### [ASSIGNMENT]
Nothing but a number should be written: the count of lines below that contain "Detected".

### MATERIAL SHOWN

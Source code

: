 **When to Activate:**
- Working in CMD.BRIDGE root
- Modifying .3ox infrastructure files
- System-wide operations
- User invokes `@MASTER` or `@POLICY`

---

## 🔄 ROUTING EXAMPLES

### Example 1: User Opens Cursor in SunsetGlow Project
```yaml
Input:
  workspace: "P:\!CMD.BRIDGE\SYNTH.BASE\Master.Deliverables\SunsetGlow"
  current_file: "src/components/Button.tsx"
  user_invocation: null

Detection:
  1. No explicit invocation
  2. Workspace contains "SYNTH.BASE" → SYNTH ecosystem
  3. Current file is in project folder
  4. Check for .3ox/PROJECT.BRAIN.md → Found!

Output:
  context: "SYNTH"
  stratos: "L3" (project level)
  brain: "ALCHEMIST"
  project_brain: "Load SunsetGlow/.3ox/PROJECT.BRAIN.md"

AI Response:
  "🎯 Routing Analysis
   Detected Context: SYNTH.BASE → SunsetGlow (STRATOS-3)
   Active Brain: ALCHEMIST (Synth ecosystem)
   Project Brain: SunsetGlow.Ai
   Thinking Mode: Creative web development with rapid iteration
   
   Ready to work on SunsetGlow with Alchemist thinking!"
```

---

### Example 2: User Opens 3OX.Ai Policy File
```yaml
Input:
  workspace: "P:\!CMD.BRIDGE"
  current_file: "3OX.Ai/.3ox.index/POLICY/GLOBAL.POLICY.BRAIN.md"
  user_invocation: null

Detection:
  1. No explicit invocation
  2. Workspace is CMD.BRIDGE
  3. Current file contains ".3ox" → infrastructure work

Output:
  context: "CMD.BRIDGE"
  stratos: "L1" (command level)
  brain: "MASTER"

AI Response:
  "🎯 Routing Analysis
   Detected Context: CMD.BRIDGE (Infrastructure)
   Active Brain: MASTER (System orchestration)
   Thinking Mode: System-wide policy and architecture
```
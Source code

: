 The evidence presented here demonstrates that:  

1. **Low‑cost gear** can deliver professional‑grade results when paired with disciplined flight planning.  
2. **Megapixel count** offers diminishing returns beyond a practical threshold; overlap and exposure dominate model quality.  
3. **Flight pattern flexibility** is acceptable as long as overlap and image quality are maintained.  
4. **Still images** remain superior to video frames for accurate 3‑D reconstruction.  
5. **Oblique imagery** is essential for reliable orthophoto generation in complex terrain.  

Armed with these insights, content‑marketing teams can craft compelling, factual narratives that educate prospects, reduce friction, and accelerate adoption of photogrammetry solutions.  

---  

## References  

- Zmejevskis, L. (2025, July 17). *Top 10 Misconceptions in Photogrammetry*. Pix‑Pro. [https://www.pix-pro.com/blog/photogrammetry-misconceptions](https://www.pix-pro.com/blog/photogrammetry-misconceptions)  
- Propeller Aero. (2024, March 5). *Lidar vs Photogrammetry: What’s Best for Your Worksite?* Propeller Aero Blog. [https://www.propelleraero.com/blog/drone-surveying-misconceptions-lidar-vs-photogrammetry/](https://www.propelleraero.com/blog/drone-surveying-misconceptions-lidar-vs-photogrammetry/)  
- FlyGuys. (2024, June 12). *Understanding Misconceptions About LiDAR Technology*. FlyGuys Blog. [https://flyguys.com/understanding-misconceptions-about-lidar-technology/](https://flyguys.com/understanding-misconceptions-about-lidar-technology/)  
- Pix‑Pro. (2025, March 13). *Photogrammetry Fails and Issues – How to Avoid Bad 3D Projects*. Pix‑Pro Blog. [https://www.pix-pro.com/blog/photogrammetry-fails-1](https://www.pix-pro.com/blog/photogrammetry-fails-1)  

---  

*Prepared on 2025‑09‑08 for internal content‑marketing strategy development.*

######

### [EXERCISE SOLUTION]
2